The original author, Willard Bascom, was a pioneer and master on the subject of sea dynamics. McCoy met Bascom in the early ‘90s and the two had a long-standing friendship based on their mutual interest in the ocean. “As a father would interact with a son,” McCoy recalls, “he would assign me ‘homework’ or ask me, ‘How do they measure this now?’” Less than a year before his fatal car accident in 2000, Bascom 

handed McCoy the second edition of Waves and Beaches and said, “Read this and tell me what it needs.” “That was the spark,” McCoy says, “the beginning of my transition from Bascom’s student to his collaborator.”

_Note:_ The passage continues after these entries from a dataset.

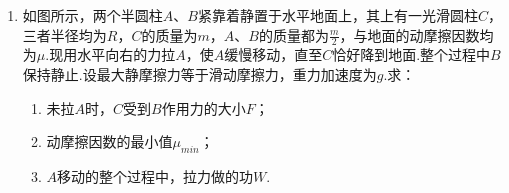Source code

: \begin{enumerate}[leftmargin=0em]



\item
{}
如图所示，两个半圆柱$ A $、$ B $紧靠着静置于水平地面上，其上有一光滑圆柱$ C $，三者半径均为$ R $，$ C $的质量为$ m $，$ A $、$ B $的质量都为$ \frac{m}{2} $，与地面的动摩擦因数均为$ \mu $.现用水平向右的力拉$ A $，使$ A $缓慢移动，直至$ C $恰好降到地面.整个过程中$ B $保持静止.设最大静摩擦力等于滑动摩擦力，重力加速度为$ g $.求：
\begin{enumerate}
\renewcommand{\labelenumi}{\arabic{enumi}.}
\item
未拉$ A $时，$ C $受到$ B $作用力的大小$ F $；
\item 
动摩擦因数的最小值$ \mu _{min} $；
\item 
$ A $移动的整个过程中，拉力做的功$ W $.



\end{enumerate}
\begin{figure}[h!]
\flushright

\end{figure}

\end{enumerate}
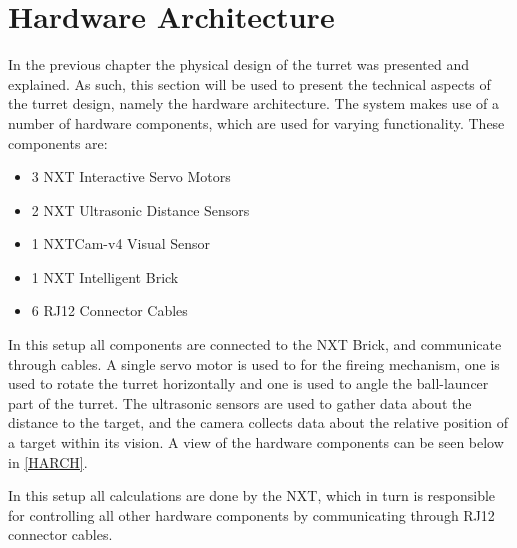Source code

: \section{Hardware Architecture}
In the previous chapter the physical design of the turret was presented and
explained. As such, this section will be used to present the technical aspects
of the turret design, namely the hardware architecture. The \name system makes
use of a number of hardware components, which are used for varying
functionality. These components are:

\begin{itemize}
  \item 3 NXT Interactive Servo Motors
  \item 2 NXT Ultrasonic Distance Sensors
  \item 1 NXTCam-v4 Visual Sensor
  \item 1 NXT Intelligent Brick
  \item 6 RJ12 Connector Cables
\end{itemize}

In this setup all components are connected to the NXT Brick, and communicate
through cables. A single servo motor is used to for the fireing mechanism, one
is used to rotate the turret horizontally and one is used to angle the
ball-launcer part of the turret. The ultrasonic sensors are used to gather data
about the distance to the target, and the camera collects data about the
relative position of a target within its vision. A view of the hardware
components can be seen below in \autoref{HARCH}.


In this setup all calculations are done by the NXT, which in turn is responsible
for controlling all other hardware components by communicating through RJ12
connector cables.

Together the authors share a combined 70 years’ experience, along with thousands of miles of shoreline in 50 countries, studying and trying to understand the complexity of ocean dynamics. Speaking to the love and fascination for his life’s work, Bascom wrote in the book’s epilogue: “The inner peace that comes with the quiet contemplation of a beach on a still, calm morning or the feeling of exhilaration that comes from riding a great wave in a small boat is more reward than most ever know. Fortunately, the beaches of the world are swept each night by the tide. A fresh surface always awaits the student, and every wave is a masterpiece of originality. It will ever be so. Go and see.” 

 

WILLARD BASCOM (1916-2000) was an engineer, adventurer and scientist, as well as a writer, photographer, painter, miner, cinematographer, and archeologist, who first proposed using Neoprene for wetsuits to fellow scientist Hugh Bradner. He authored several books, which include the topics of waves, geology, archaeology, poetry, and oceanography. In his book Deep Water, Ancient Ships he first proposed the hypothesis that anoxic water in the Black Sea would preserve ancient Black Sea shipwrecks. He led the first test drillings for Project Mohole, and was project director from 1960-1962. Bascom was a consultant to the Advisory Committee on Government Organization. He also served as the Technical Director of the Advisory Committee on Civil Defense of the National Academy of Science and National Research Council. He is the original author of Waves and Beaches, first published in 1963 and reissued in 1979 (Anchor).

 

KIM MCCOY(San Diego) is an oceanographer and adventurer who has been seduced by beaches and observed waves on all seven continents; smeared in the fluid mud of the Amazon, journeyed along the Mekong, Nile and Mississippi Deltas, traveled the Australian coastline, plunged into the Antarctic Ocean (without a wetsuit), crossed the Pacific, Atlantic, Drake's Passage on ships and sailed a boat from Africa to the Caribbean. His ocean research began where the land and sea merge - with surf zone wave dynamics and continues today with the coastal effects of climate change. Expeditions from the tropics to polar oceans with multinational academic, commercial and governmental institutions helped McCoy pioneer advances in instrumentation, underwater communications, autonomous underwater vehicles and free-diving. Educated in Germany, France and the US, McCoy was presented with the Scientific Achievement Award in 2018 for his work as a Principal Scientist with NATO in Italy. Prior to Italy, he managed Ocean Sensors, Inc., was the Marine Technology Society Chair for Oceanographic Instrumentation and was awarded several patents. He recently completed an Ironman and says he will continue to swim, dive, surf, rock climb and paraglide until motion stops, viscosity ceases, buoyancy is overwhelmed.